How to complete this task: Your answer should be one number: the count of lines in the records that include the word "outputFile".
Extracted material START
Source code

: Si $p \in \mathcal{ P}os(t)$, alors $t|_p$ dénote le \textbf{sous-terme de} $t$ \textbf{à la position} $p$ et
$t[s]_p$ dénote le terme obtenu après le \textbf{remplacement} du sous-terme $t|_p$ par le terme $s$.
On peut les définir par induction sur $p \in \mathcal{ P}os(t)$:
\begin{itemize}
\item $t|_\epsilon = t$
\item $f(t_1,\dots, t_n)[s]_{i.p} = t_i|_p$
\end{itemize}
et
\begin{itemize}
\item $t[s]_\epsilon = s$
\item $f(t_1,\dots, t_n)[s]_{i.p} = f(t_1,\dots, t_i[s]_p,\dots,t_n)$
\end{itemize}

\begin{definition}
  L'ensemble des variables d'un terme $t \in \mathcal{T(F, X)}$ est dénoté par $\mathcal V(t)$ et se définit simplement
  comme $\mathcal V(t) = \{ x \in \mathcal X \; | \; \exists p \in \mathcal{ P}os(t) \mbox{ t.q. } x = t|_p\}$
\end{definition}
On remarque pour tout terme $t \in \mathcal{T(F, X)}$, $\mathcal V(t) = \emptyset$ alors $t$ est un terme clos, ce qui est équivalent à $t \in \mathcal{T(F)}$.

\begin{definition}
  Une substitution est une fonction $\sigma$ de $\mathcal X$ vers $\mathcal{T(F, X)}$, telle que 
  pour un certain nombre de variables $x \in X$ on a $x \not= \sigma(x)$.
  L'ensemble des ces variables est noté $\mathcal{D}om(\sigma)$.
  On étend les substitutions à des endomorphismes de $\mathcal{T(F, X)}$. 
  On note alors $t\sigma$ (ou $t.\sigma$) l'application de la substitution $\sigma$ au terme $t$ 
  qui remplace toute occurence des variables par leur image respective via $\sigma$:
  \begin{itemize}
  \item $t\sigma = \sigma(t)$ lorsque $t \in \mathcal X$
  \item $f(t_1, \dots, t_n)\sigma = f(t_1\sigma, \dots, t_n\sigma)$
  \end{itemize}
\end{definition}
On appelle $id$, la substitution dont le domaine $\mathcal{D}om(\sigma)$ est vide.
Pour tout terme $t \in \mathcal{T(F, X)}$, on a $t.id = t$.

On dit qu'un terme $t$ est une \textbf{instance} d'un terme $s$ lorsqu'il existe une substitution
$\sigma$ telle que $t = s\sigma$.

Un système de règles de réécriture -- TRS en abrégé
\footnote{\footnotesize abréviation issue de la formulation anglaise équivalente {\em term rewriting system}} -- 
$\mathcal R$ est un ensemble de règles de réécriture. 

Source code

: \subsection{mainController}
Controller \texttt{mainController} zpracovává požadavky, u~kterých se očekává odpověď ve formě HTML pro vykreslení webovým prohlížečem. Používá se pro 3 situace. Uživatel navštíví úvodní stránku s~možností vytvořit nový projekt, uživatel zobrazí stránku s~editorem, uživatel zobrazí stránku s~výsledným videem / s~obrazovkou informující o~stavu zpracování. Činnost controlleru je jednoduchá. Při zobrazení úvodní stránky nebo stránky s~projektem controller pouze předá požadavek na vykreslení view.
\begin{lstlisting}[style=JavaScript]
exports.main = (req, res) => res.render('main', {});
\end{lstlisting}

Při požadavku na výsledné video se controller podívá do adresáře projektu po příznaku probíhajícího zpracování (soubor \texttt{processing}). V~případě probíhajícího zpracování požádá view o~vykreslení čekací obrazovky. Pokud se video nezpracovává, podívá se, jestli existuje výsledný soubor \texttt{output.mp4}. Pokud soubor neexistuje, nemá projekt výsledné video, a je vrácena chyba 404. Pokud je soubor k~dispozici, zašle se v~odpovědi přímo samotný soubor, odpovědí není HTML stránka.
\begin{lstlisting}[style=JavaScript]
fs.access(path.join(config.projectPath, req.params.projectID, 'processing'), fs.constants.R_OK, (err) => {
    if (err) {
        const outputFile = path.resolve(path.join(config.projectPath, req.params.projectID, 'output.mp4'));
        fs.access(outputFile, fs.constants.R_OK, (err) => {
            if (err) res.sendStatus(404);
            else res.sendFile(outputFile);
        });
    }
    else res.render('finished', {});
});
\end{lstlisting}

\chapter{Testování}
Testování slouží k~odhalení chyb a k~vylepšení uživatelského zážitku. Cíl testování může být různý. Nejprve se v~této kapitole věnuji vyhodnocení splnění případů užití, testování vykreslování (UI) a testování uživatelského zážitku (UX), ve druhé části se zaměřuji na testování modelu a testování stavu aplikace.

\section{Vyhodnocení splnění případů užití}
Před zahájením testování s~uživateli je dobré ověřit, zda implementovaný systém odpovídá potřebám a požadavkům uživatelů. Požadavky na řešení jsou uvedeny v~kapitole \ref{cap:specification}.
Extracted material END
Solution to this task: 3